DIREITO CIVIL — AgInt no AREsp 2655221
Análise documental baseada na ementa oficial do Superior Tribunal de Justiça, organizada para consulta e compreensão do precedente.
Comentário editorial
Nesta leitura prática, a decisão é organizada para mostrar o que o STJ efetivamente registrou e quais dados devem ser conferidos antes de transportar o entendimento para uma situação cotidiana. O recorte processual é AgInt no AREsp, julgado por QUARTA TURMA, sob relatoria de RAUL ARAÚJO.
Para o cidadão, o ponto essencial é não tratar a ementa como uma regra automática: fatos, pedidos, fase processual e legislação aplicável precisam ser comparados com o caso concreto. Quando o julgamento repercutir em mobilidade, veículos, sanções ou direitos do condutor, essa conexão deve estar expressa no próprio texto oficial.
Pontos centrais da ementa
- AGRAVO INTERNO NO AGRAVO EM RECURSO ESPECIAL.
- Na hipótese, o acórdão recorrido concluiu não só pela boa-fé do autor, mas que a falta de comunicação prévia do sinistro à seguradora - morte acidental do segurado - não seria capaz de reduzir os prejuízos indenizáveis, razão pela qual não seria possível a aplicação da pena de perda da indenização securitária.
- Para se alterar tais premissas, seria necessário o revolvimento do acervo fático-probatório dos autos, atraindo o óbice da Súmula 7 do STJ.

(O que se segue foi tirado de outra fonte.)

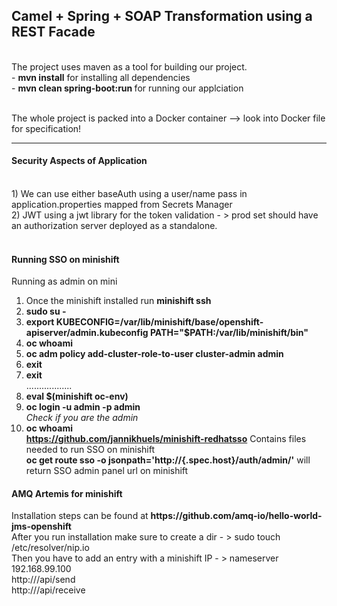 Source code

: ## Camel + Spring + SOAP Transformation using a REST Facade
<br>
The project uses maven as a tool for building our project.
<br>
 - <b>mvn install</b> for installing all dependencies<br>
 - <b>mvn clean spring-boot:run </b> for running our applciation<br>
<br>

The whole project is packed into a Docker container --> look into Docker file for specification!

<hr>
<h4>Security Aspects of Application</h4>
<br>
1) We can use either baseAuth using a user/name pass in application.properties mapped from Secrets Manager <br>
2) JWT using a jwt library for the token validation - > prod set should have an authorization server deployed as a standalone. <br><br>
<h4>Running SSO on minishift</h4>

Running as admin on mini<br>
1) Once the minishift installed run <b>minishift ssh </b><br>
2) <b>sudo su -</b> <br>
3) <b>export KUBECONFIG=/var/lib/minishift/base/openshift-apiserver/admin.kubeconfig PATH="$PATH:/var/lib/minishift/bin"</b><br>
4) <b>oc whoami</b><br>
5) <b>oc adm policy add-cluster-role-to-user cluster-admin admin</b><br>
6) <b>exit</b> <br>
7) <b>exit</b><br>
..................<br>
8) <b>eval $(minishift oc-env)</b><br>
9) <b>oc login -u admin -p admin</b><br>
<i>Check if you are the admin</i><br>
10) <b>oc whoami</b><br>
<b>https://github.com/jannikhuels/minishift-redhatsso</b> Contains files needed to run  SSO on minishift<br>
<b>oc get route sso -o jsonpath='http://{.spec.host}/auth/admin/'</b> will return SSO admin panel url on minishift


<h4>AMQ Artemis for minishift</h4>
Installation steps can be found at <b>https://github.com/amq-io/hello-world-jms-openshift</b> <br>
After you run installation make sure to create a dir - > sudo touch /etc/resolver/nip.io<br>
Then you have to add an entry with a minishift IP - > nameserver 192.168.99.100 <br>
http://<sender-host>/api/send <br>
http://<receiver-host>/api/receive <br>



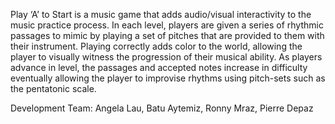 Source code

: Play ‘A’ to Start is a music game that adds audio/visual interactivity to the music practice process. In each level, players are given a series of rhythmic passages to mimic by playing a set of pitches that are provided to them with their instrument. Playing correctly adds color to the world, allowing the player to visually witness the progression of their musical ability. As players advance in level, the passages and accepted notes increase in difficulty eventually allowing the player to improvise rhythms using pitch-sets such as the pentatonic scale.

Development Team: Angela Lau, Batu Aytemiz, Ronny Mraz, Pierre Depaz
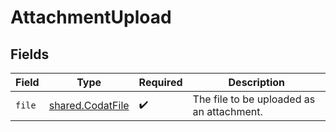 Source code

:# AttachmentUpload


## Fields

| Field                                                       | Type                                                        | Required                                                    | Description                                                 |
| ----------------------------------------------------------- | ----------------------------------------------------------- | ----------------------------------------------------------- | ----------------------------------------------------------- |
| `file`                                                      | [shared.CodatFile](../../../sdk/models/shared/codatfile.md) | :heavy_check_mark:                                          | The file to be uploaded as an attachment.                   | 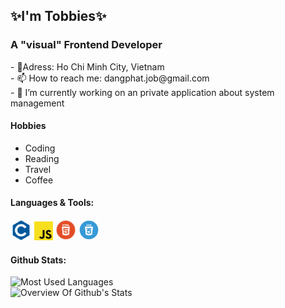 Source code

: <h2>✨I'm Tobbies✨</h2>
<h3>A "visual" Frontend Developer</h3>
- 📍Adress: Ho Chi Minh City, Vietnam<br>
- 📫 How to reach me: dangphat.job@gmail.com<br>
- 🔭 I’m currently working on an private application about system management<br>

#### Hobbies
<ul>
  <li>Coding</li>
  <li>Reading</li>
  <li>Travel</li>
  <li>Coffee</li>
</ul>
      
#### Languages & Tools:
<code><img height="32" src="images/c1.png" alt="C language"></code>
<code><img height="30" src="images/js.png" alt="JavaScript"></code>
<code><img height="33" src="images/html.png" alt="HTML"></code>
<code><img height="33" src="images/css.png" alt="CSS"></code>
#### Github Stats:
<p>
  <img alt="Most Used Languages" src="https://github-readme-stats-anuraghazra1.vercel.app/api/top-langs/?username=tobbiesfake&layout=compact&theme=tokyonight"><br>
  <img alt="Overview Of Github's Stats" src="https://github-readme-stats.vercel.app/api?username=tobbiesfake&show_icons=true&theme=tokyonight">
</p>





<!--
**tobbiesfake/tobbiesfake** is a ✨ _special_ ✨ repository because its `README.md` (this file) appears on your GitHub profile.

Here are some ideas to get you started:

- 🔭 I’m currently working on ...
- 🌱 I’m currently learning ...
- 👯 I’m looking to collaborate on ...
- 🤔 I’m looking for help with ...
- 💬 Ask me about ...
- 📫 How to reach me: ...
-->
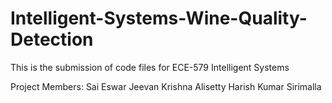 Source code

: # Intelligent-Systems-Wine-Quality-Detection
This is the submission of code files for ECE-579 Intelligent Systems

Project Members:
Sai Eswar Jeevan Krishna Alisetty 
Harish Kumar Sirimalla
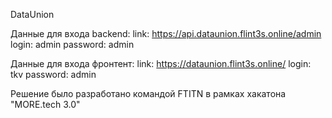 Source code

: DataUnion

Данные для входа backend:
link: https://api.dataunion.flint3s.online/admin
login: admin
password: admin

Данные для входа фронтент:
link: https://dataunion.flint3s.online/
login: tkv
password: admin

Решение было разработано командой FTITN в рамках хакатона "MORE.tech 3.0" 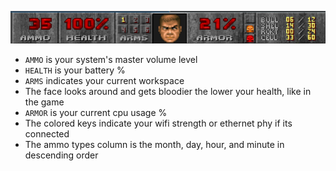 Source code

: ![example screenshot](https://github.com/oakreid/doomguy-status/raw/master/example_screenshot.png)

- `AMMO` is your system's master volume level
- `HEALTH` is your battery %
- `ARMS` indicates your current workspace
- The face looks around and gets bloodier the lower your health, like in the game
- `ARMOR` is your current cpu usage %
- The colored keys indicate your wifi strength or ethernet phy if its connected
- The ammo types column is the month, day, hour, and minute in descending order
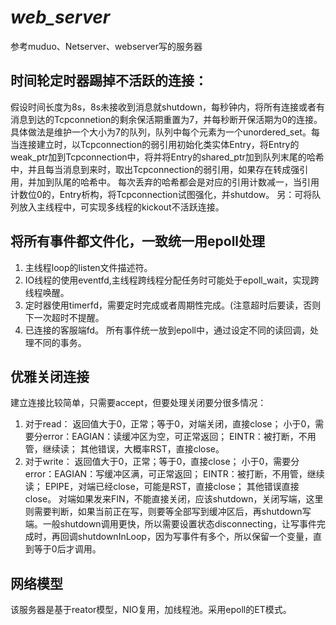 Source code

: # *web_server*
参考muduo、Netserver、webserver写的服务器

## **时间轮定时器踢掉不活跃的连接：**
   假设时间长度为8s，8s未接收到消息就shutdown，每秒钟内，将所有连接或者有消息到达的Tcpconnetion的剩余保活期重置为7，并每秒断开保活期为0的连接。
具体做法是维护一个大小为7的队列，队列中每个元素为一个unordered_set。每当连接建立时，以Tcpconnection的弱引用初始化类实体Entry，将Entry的weak_ptr加到Tcpconnection中，将并将Entry的shared_ptr加到队列末尾的哈希中，并且每当消息到来时，取出Tcpconnection的弱引用，如果存在转成强引用，并加到队尾的哈希中。
   每次丢弃的哈希都会是对应的引用计数减一，当引用计数位0的，Entry析构，将Tcpconnection试图强化，并shutdow。
另：可将队列放入主线程中，可实现多线程的kickout不活跃连接。

## **将所有事件都文件化，一致统一用epoll处理**
1. 主线程loop的listen文件描述符。
2. IO线程的使用eventfd,主线程跨线程分配任务时可能处于epoll_wait，实现跨线程唤醒。
3. 定时器使用timerfd，需要定时完成或者周期性完成。(注意超时后要读，否则下一次超时不提醒。
4. 已连接的客服端fd。
所有事件统一放到epoll中，通过设定不同的读回调，处理不同的事务。

## **优雅关闭连接**
建立连接比较简单，只需要accept，但要处理关闭要分很多情况：
1. 对于read：
   返回值大于0，正常；等于0，对端关闭，直接close；
   小于0，需要分error：EAGIAN：读缓冲区为空，可正常返回；
   EINTR：被打断，不用管，继续读；
   其他错误，大概率RST，直接close。
2. 对于write：
   返回值大于0，正常；等于0，直接close；
   小于0，需要分error：EAGIAN：写缓冲区满，可正常返回；
   EINTR：被打断，不用管，继续读；
   EPIPE，对端已经close，可能是RST，直接close；
   其他错误直接close。
   对端如果发来FIN，不能直接关闭，应该shutdown，关闭写端，这里则需要判断，如果当前正在写，则要等全部写到缓冲区后，再shutdown写端。一般shutdown调用更快，所以需要设置状态disconnecting，让写事件完成时，再回调shutdownInLoop，因为写事件有多个，所以保留一个变量，直到等于0后才调用。


## **网络模型**
该服务器是基于reator模型，NIO复用，加线程池。采用epoll的ET模式。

- É vedado à parte inovar em suas razões recursais, em sede de agravo interno, trazendo novas questões não suscitadas oportunamente no recurso especial ou nas contrarrazões ao recurso especial, tendo em vista a configuração da preclusão consumativa.
Resultado indicado
AGRAVO INTERNO DESPROVIDO.
Ementa oficial
DIREITO CIVIL. AGRAVO INTERNO NO AGRAVO EM RECURSO ESPECIAL. SEGURO DE VIDA EM GRUPO. MORTE ACIDENTAL. COMUNICAÇÃO PRÉVIA DO SINISTRO. AUSÊNCIA. PERDA DO DIREITO À INDENIZAÇÃO (CC, ART. 771). AUSÊNCIA DE PREJUÍZO À SEGURADORA. BOA-FÉ DO BENEFICIÁRIO. REEXAME DAS PREMISSAS FÁTICAS. IMPOSSIBILIDADE. SÚMULA 7/STJ. AGRAVO INTERNO DESPROVIDO. 1. "A sanção de perda da indenização securitária não incide de forma automática na hipótese de inexistir pronta notificação do sinistro, visto que deve ser imputada ao segurado uma omissão dolosa, injustificada, que beire a má-fé, ou culpa grave, que prejudique, de forma desproporcional, a atuação da seguradora, que não poderá se beneficiar, concretamente, da redução dos prejuízos indenizáveis com possíveis medidas de salvamento, de preservação e de minimização das consequências" (REsp 1.546.178/SP, Relator Ministro RICARDO VILLAS BÔAS CUEVA, TERCEIRA TURMA, julgado em 13/9/2016, DJe de 19/9/2016). 2. Na hipótese, o acórdão recorrido concluiu não só pela boa-fé do autor, mas que a falta de comunicação prévia do sinistro à seguradora - morte acidental do segurado - não seria capaz de reduzir os prejuízos indenizáveis, razão pela qual não seria possível a aplicação da pena de perda da indenização securitária. Para se alterar tais premissas, seria necessário o revolvimento do acervo fático-probatório dos autos, atraindo o óbice da Súmula 7 do STJ. 3. É vedado à parte inovar em suas razões recursais, em sede de agravo interno, trazendo novas questões não suscitadas oportunamente no recurso especial ou nas contrarrazões ao recurso especial, tendo em vista a configuração da preclusão consumativa. 4. Agravo interno a que se nega provimento.
Referências legislativas
["LEG:FED LEI:010406 ANO:2002\n***** CC-02 CÓDIGO CIVIL DE 2002\n ART:00113 ART:00421 ART:00422 ART:00765 ART:00771", "LEG:FED SUM:****** ANO:****\n***** SUM(STJ) SÚMULA DO SUPERIOR TRIBUNAL DE JUSTIÇA\n SUM:000007 SUM:000083"]
Fonte e transparência
Conteúdo documental proveniente do conjunto oficial de dados abertos do STJ. Consulte também a pesquisa de jurisprudência do STJ e o arquivo oficial de origem deste registro.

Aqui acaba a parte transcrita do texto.